The defense attorneys of all defendants present in court would violate their duty if they would take silently the abandonment of existing international law and the repulsion of a generally recognized principle of modern criminal law. They are not able to suppress objections, which are today openly expressed even outside Germany. This applies the more as the defense counsellors are unanimously convinced that this trial could serve the progress of the world order even to a much higher degree if the trial would not withdraw from existing international law. Where acts for which no punishment was provided at the time they were committed are involved, the procedure would have to limit itself to a comprehensive investigation of what has happened. In such a case the defense, as a genuine helper of the court, would fully cooperate. Under the impact of such judicial statement the community of law-abiding nations should then create law in order to establish punishment for such individuals who start in future intentionally an unjust war.

Furthermore, the defense is of the opinion, that also other rules of the statute are inconsistent with the legal principles: Nulla poena sine lege.

The defense feels also obligated to point out right now another popularity which differs from generally recognized principle of modern criminal procedure:

The judges are only appointed by such states, which belong to the one side of this war.

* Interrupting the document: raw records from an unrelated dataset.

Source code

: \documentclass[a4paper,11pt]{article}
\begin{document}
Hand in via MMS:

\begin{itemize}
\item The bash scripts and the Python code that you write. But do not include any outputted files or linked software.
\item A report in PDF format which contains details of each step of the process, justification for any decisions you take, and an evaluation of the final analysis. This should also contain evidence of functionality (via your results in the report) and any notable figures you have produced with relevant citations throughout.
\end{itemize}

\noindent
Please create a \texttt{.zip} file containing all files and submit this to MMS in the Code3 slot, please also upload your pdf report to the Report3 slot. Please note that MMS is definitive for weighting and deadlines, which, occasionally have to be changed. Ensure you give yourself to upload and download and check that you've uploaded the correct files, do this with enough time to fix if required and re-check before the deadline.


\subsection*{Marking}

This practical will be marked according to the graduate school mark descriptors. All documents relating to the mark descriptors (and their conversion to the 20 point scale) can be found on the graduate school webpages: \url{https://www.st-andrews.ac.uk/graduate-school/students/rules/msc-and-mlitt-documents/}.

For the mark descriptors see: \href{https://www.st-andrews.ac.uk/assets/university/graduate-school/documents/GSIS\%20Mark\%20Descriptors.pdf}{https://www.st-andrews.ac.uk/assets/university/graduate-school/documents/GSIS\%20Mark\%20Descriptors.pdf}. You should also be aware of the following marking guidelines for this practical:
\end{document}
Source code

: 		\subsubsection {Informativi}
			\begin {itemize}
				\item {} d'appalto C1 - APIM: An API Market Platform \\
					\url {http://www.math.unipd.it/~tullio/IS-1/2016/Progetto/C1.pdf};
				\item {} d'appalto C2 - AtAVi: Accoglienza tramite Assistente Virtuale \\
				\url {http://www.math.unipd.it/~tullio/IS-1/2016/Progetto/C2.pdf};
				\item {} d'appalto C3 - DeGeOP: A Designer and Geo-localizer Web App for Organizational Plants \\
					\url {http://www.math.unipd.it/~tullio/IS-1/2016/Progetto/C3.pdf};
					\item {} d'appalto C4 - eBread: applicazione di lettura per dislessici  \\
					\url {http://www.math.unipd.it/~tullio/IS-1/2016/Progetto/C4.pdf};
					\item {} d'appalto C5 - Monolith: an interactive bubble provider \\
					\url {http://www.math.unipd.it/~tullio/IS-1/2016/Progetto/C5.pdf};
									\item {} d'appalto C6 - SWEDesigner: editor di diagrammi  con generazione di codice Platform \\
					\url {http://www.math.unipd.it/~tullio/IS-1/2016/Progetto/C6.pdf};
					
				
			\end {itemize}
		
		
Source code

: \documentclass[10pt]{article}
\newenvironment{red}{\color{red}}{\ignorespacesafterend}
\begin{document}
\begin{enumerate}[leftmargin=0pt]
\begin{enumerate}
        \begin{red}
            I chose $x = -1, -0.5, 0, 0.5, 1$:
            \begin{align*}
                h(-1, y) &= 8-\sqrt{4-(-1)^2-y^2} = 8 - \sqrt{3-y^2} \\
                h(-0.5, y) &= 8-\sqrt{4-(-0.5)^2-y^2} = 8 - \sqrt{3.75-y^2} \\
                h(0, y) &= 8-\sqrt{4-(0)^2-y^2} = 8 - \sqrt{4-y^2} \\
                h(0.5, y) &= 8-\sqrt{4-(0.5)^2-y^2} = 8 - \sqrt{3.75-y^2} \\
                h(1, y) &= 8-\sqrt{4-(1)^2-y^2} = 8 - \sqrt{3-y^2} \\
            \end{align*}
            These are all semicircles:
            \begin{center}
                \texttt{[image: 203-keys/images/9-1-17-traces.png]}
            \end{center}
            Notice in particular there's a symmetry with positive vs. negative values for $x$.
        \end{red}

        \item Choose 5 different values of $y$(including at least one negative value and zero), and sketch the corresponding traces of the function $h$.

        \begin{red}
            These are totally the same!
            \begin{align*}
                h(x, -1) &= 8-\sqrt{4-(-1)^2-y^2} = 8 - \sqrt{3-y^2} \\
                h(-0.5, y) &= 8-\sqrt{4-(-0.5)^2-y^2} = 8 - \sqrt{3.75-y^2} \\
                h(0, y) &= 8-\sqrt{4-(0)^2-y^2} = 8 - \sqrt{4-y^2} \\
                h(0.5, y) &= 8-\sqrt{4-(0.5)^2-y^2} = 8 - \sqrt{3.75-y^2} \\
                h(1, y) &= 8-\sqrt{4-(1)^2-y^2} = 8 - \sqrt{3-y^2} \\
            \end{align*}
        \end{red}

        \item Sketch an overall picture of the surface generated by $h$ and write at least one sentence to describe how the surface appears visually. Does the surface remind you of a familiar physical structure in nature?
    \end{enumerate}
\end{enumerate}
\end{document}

This side is everything in one: creator of the Charter, of the penal law, prosecutor, and judge. That this ought not to be so, used to be general legal opinion. The United States of America have always emphasized when international arbitration and jurisdiction was established that the bench should be filled by neutrals or by neutrals together with representatives of all parties involved.

In the permanent international court in the Hague this idea has been realized in a manner which may serve as an example.

In view of the complexity and difficulty of these legal problems the defense now moves: The Tribunal may secure from internationally recognized experts on international law an expert opinion about the legal basis of this trial which is based on the rules of this tribunal.

On behalf of the attorneys for all defendants who are present. Dr. STAHMER

[On November 21, 1945, in the morning session, the Tribunal made the following ruling in regard to the foregoing motion. -Ed.]

A motion has been filed with the Tribunal and the Tribunal has given it consideration. Insofar as it may be a plea to the jurisdiction of the Tribunal, it conflicts with Article 3 of the Charter and will not be entertained. Insofar as it may contain other arguments, which may be opened to the Defendants, they may be heard at a later stage.